■ Work instructions
Scan the entries for lines with "hair" and say how many there are, with nothing more.

§ §

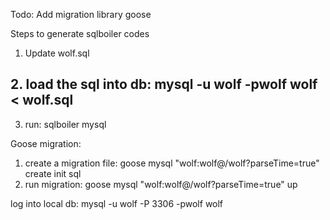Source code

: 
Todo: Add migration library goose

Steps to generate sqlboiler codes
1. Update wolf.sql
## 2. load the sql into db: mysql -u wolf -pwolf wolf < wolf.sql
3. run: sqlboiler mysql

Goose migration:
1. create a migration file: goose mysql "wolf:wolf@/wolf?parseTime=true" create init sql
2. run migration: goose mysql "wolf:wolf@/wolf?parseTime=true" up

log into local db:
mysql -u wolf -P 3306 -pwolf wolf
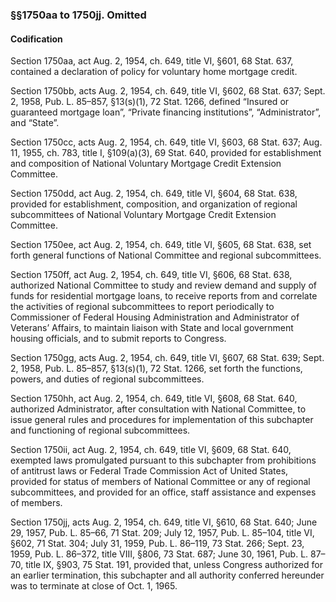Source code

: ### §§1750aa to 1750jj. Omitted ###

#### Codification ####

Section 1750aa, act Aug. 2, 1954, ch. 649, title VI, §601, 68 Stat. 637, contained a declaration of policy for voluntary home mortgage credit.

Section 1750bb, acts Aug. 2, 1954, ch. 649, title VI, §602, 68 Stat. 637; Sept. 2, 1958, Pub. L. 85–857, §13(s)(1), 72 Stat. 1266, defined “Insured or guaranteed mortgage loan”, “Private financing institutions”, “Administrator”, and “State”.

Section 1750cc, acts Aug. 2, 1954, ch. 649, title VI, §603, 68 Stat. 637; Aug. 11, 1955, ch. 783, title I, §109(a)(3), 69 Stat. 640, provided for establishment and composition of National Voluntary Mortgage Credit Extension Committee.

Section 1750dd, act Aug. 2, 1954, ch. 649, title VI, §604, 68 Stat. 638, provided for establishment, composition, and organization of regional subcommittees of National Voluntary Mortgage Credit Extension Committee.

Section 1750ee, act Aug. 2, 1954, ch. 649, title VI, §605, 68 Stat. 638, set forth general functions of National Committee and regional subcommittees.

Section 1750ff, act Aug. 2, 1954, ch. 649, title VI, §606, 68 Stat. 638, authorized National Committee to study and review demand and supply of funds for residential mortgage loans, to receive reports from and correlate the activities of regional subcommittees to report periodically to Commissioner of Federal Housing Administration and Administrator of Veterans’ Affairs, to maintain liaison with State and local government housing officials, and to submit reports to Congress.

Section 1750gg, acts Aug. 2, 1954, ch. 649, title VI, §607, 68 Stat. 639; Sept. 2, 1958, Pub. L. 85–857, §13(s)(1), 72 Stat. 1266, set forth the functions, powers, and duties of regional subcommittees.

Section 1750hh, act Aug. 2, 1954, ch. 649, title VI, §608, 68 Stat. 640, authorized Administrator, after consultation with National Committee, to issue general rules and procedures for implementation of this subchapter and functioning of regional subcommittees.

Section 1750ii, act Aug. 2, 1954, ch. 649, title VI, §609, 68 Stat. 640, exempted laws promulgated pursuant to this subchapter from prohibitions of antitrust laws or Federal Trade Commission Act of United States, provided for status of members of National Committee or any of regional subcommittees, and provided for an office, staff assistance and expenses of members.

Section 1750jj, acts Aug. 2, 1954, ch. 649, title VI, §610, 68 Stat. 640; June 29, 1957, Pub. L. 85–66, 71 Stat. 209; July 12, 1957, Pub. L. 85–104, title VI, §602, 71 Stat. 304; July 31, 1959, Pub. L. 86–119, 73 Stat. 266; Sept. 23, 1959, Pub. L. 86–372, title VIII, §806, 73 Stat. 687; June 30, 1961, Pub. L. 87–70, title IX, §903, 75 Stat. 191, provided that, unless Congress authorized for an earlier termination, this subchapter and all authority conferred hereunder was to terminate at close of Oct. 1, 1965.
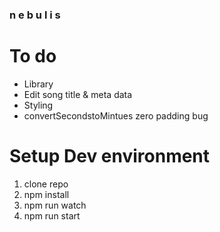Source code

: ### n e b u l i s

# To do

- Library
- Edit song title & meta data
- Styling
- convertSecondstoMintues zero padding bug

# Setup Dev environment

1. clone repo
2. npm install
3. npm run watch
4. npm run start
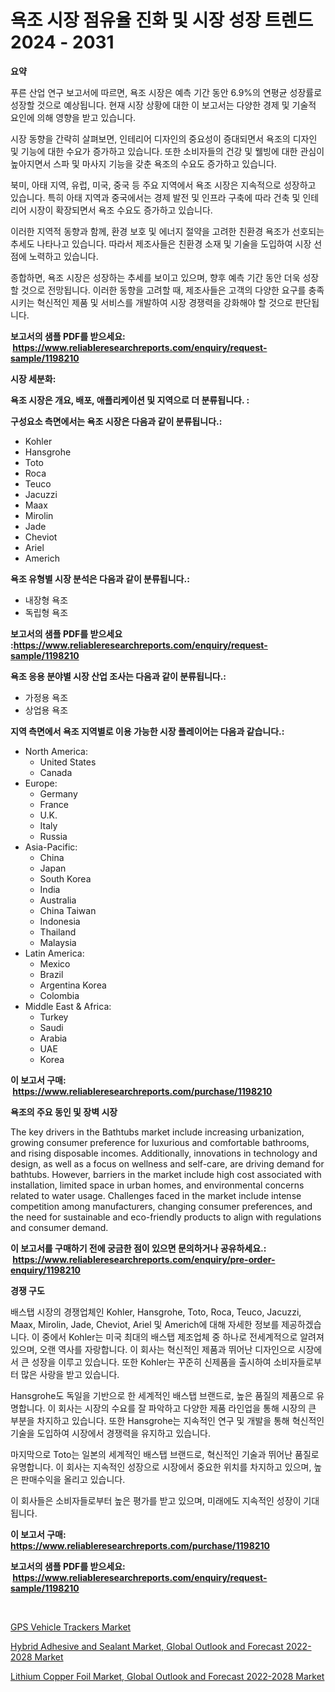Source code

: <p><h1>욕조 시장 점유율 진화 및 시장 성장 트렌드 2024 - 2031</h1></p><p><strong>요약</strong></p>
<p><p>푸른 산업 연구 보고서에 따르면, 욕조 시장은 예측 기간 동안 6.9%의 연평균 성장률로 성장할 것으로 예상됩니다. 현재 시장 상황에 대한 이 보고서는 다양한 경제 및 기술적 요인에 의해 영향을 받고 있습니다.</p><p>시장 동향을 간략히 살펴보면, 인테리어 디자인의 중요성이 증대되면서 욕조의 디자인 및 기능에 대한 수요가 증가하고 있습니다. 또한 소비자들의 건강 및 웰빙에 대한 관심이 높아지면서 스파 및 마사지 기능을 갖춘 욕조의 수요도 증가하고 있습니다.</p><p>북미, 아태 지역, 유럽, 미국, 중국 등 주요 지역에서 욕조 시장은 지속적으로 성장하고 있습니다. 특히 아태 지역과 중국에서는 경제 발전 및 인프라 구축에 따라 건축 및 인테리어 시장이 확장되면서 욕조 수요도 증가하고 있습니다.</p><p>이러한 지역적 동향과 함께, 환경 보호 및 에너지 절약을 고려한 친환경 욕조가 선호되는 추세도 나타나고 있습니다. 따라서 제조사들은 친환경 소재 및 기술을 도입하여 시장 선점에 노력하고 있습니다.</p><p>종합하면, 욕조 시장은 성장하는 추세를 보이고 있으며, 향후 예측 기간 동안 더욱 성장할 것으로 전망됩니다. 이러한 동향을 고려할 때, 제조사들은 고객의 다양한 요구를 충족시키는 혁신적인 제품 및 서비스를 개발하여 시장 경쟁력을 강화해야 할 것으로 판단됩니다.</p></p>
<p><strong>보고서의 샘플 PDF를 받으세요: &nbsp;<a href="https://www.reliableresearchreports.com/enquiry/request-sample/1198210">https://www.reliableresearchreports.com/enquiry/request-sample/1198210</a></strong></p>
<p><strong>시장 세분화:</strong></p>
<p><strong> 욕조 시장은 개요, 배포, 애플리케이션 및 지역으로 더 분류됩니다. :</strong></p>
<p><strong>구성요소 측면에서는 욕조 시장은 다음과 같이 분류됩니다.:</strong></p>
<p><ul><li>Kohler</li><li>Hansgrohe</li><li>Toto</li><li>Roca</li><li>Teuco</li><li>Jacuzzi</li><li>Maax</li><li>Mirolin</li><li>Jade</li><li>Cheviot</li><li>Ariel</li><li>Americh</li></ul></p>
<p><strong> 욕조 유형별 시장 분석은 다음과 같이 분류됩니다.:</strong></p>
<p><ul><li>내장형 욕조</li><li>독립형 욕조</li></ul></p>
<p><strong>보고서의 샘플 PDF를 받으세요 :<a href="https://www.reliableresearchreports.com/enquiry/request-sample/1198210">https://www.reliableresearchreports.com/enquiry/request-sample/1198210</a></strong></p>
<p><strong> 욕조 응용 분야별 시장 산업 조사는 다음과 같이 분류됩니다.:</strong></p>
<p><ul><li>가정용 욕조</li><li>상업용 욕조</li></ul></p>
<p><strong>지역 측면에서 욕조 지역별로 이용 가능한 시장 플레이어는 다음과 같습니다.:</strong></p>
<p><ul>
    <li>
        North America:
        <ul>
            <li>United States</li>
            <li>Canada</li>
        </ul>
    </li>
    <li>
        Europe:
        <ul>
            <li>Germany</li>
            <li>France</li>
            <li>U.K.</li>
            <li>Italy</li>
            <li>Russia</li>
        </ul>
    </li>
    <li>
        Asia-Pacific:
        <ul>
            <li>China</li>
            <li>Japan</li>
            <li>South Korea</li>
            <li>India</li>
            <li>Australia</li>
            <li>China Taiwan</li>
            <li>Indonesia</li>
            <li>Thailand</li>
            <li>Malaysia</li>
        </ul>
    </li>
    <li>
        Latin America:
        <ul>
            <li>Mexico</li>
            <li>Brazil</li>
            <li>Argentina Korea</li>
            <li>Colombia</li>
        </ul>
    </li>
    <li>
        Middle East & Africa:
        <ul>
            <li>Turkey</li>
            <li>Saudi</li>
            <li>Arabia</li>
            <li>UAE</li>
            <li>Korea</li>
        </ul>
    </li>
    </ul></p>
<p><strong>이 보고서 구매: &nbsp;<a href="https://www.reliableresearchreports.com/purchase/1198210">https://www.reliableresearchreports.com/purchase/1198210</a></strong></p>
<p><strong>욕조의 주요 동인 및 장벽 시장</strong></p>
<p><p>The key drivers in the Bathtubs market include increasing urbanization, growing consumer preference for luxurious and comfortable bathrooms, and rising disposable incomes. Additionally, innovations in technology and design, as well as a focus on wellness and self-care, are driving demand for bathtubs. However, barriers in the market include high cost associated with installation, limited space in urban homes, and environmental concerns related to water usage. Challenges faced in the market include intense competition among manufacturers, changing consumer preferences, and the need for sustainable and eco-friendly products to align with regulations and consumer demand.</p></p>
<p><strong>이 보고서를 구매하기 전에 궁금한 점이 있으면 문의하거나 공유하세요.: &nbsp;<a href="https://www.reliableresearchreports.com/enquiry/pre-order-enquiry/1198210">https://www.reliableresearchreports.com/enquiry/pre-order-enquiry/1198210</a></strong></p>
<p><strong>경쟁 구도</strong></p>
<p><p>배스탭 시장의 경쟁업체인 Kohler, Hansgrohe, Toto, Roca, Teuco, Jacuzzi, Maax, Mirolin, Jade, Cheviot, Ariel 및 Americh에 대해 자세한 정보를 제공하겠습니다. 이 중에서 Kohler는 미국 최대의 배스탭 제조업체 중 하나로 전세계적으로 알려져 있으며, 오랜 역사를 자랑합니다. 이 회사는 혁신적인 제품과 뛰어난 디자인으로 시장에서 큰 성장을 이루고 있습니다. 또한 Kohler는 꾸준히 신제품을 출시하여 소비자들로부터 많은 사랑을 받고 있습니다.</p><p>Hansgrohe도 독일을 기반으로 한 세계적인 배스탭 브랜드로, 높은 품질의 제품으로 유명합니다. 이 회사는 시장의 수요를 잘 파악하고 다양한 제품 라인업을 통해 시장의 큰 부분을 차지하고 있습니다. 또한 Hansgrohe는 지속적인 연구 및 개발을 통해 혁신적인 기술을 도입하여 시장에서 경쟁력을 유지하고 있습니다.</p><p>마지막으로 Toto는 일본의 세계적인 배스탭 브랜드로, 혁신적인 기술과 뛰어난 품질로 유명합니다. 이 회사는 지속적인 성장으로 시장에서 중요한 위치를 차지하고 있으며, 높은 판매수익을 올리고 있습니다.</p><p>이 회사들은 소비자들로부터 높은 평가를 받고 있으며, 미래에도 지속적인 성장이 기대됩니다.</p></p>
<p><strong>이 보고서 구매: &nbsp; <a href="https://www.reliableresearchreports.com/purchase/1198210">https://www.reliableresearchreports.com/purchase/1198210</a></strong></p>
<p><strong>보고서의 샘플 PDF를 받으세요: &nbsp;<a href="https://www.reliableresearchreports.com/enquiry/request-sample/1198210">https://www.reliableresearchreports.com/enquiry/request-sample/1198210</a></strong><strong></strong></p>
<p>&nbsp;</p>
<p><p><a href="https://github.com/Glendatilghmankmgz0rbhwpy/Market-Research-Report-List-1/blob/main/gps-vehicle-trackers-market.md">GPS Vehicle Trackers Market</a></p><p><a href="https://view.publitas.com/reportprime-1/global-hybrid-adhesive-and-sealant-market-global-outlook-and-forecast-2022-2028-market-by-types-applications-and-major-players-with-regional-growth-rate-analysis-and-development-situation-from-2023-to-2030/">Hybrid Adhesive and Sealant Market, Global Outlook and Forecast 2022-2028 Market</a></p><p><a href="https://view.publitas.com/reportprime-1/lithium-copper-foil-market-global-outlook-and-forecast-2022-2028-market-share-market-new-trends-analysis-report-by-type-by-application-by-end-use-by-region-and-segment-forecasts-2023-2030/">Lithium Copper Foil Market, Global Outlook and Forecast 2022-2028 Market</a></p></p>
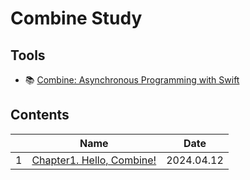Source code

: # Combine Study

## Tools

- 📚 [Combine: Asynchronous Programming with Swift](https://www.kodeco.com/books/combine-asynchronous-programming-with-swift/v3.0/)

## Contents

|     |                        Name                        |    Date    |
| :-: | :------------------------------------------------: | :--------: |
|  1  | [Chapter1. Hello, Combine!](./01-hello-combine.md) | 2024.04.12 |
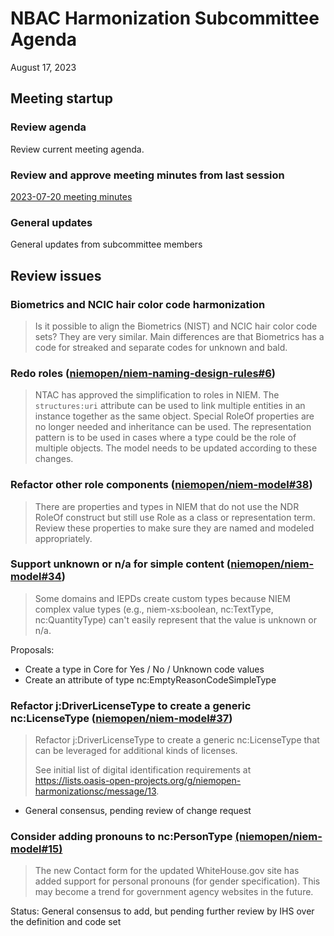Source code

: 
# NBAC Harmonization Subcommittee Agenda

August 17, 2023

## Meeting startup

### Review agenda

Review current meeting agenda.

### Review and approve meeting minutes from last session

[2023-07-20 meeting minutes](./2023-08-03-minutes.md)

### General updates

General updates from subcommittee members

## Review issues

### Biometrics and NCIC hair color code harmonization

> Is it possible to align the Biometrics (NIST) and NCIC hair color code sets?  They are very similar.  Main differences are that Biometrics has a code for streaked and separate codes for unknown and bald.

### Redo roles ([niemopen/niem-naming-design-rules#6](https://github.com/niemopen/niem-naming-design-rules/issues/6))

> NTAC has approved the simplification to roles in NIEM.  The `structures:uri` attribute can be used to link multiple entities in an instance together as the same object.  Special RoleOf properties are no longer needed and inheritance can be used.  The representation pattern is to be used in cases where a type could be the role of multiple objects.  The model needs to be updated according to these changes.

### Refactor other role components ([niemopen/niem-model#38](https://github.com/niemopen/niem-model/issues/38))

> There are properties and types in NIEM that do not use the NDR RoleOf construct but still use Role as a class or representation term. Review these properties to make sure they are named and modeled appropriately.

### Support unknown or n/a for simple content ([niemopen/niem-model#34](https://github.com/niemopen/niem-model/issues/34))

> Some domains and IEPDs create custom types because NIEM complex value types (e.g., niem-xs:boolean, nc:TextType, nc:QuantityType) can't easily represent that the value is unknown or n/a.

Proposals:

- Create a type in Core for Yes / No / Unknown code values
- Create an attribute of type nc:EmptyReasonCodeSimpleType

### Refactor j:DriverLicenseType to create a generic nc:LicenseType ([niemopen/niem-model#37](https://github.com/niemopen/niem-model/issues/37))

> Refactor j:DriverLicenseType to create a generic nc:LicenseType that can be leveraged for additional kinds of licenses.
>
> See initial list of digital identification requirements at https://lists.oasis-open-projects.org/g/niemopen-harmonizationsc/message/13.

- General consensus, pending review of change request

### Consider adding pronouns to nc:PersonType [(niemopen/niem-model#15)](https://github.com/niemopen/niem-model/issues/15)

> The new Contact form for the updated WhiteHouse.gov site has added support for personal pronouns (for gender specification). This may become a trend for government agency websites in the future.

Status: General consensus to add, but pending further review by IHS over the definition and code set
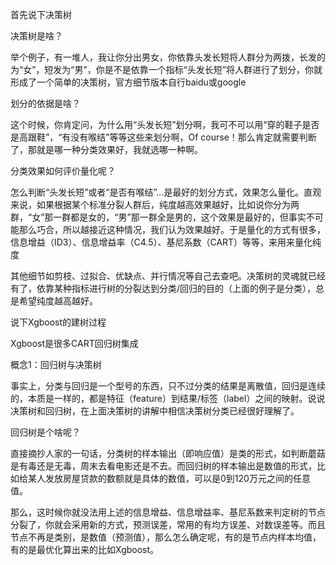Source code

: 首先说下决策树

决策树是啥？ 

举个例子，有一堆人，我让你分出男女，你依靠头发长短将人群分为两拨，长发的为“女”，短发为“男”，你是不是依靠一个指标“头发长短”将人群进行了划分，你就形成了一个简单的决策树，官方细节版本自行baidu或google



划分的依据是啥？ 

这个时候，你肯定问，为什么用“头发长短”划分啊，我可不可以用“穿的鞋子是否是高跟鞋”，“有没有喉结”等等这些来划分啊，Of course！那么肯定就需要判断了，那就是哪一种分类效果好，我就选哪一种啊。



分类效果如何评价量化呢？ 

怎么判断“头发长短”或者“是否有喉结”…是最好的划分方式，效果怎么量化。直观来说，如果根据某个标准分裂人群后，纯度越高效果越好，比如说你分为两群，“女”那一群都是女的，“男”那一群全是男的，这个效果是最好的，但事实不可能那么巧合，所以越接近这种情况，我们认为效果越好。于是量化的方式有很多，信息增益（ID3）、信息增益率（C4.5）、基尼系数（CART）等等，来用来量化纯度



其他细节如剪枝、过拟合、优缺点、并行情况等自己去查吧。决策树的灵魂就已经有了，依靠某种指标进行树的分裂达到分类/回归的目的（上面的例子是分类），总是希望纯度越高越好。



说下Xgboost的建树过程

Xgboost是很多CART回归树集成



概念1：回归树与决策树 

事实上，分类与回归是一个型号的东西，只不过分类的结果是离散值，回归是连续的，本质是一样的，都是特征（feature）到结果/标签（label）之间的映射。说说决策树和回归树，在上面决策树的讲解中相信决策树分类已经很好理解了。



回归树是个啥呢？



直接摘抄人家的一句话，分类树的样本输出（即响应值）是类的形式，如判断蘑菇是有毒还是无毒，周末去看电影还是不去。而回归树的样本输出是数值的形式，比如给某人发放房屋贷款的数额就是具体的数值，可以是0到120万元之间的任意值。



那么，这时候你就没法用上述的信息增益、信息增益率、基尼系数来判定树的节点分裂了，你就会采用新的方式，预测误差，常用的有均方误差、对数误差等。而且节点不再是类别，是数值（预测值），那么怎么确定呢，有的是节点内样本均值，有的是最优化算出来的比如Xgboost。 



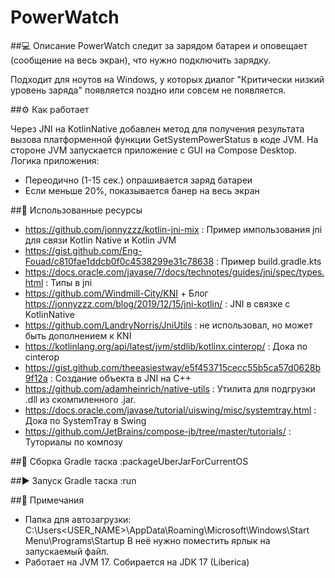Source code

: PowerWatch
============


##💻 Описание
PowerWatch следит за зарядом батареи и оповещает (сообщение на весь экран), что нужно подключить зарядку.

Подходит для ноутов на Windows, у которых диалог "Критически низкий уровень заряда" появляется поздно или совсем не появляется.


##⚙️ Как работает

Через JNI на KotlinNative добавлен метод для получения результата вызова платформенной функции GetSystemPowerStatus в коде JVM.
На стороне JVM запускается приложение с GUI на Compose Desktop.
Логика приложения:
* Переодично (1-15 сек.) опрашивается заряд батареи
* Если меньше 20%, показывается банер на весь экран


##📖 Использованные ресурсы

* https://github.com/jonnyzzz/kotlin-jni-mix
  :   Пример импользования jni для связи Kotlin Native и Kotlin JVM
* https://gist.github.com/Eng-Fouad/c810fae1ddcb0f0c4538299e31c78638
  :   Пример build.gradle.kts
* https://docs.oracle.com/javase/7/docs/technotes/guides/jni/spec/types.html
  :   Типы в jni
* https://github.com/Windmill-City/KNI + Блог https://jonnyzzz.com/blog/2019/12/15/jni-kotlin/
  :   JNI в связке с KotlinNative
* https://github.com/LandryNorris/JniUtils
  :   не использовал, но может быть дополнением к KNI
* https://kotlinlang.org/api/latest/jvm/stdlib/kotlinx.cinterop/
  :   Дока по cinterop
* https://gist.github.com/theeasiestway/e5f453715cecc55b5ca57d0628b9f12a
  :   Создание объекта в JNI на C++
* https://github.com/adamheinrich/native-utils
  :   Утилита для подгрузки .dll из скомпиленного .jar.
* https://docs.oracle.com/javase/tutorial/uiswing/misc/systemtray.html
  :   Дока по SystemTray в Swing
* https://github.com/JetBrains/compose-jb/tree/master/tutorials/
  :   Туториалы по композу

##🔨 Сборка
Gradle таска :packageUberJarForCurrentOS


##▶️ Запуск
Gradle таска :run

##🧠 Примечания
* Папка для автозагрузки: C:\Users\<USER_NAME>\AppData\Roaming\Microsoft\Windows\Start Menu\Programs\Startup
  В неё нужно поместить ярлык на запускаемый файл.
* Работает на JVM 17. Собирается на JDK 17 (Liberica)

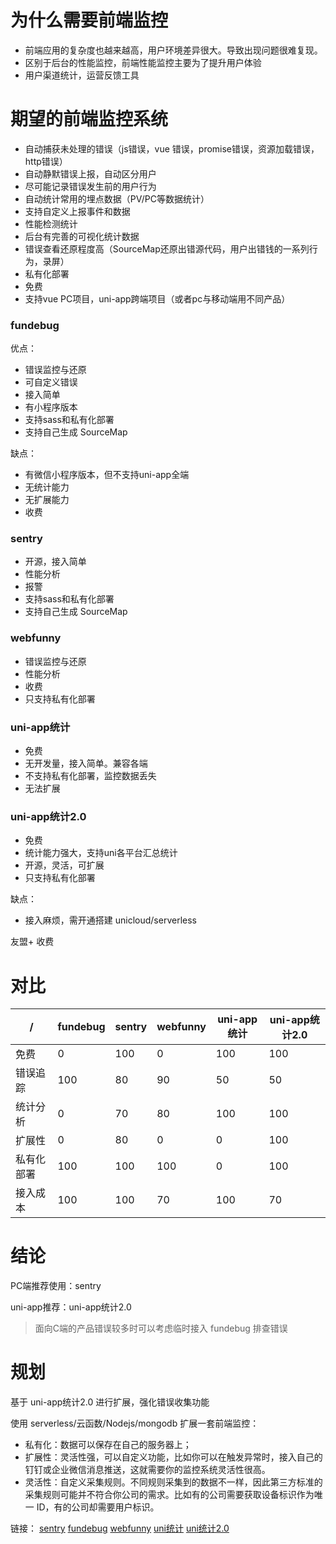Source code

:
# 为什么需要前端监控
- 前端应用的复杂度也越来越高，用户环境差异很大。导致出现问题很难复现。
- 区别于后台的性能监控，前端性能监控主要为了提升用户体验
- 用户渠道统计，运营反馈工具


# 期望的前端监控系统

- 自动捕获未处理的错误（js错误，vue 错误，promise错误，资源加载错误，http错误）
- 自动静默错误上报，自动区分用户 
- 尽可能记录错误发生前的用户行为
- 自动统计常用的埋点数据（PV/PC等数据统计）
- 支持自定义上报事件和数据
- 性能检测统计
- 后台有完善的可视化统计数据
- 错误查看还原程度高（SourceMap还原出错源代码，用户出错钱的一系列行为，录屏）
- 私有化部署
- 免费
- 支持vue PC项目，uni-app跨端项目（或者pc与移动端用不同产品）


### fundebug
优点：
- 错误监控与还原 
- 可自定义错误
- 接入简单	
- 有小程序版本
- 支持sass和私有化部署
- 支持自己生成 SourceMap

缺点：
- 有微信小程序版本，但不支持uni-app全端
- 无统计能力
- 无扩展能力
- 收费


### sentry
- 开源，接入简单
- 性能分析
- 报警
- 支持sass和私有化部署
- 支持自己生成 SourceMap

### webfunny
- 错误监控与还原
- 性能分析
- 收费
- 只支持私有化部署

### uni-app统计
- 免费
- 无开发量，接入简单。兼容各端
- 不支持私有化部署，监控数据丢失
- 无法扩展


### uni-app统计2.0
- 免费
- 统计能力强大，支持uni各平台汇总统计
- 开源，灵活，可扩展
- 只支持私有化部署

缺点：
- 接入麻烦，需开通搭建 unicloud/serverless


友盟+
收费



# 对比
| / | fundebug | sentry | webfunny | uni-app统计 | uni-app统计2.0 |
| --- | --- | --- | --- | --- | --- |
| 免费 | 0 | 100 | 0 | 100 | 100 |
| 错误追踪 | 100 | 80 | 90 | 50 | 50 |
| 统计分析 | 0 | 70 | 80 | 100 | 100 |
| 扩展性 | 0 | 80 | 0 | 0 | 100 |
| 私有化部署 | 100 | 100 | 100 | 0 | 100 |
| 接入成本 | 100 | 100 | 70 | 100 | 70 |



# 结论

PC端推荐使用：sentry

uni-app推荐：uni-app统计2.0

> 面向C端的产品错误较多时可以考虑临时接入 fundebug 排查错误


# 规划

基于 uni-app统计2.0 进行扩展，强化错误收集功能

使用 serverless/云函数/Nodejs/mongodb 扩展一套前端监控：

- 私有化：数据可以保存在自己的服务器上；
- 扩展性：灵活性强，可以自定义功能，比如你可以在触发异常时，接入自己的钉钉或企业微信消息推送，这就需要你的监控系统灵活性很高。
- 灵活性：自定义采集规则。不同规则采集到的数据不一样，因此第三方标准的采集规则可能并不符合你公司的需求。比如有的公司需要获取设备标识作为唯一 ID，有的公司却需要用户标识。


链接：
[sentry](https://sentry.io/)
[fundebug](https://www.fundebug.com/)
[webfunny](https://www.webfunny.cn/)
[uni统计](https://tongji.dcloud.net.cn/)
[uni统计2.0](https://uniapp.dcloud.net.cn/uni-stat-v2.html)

§ §

■ Your response
2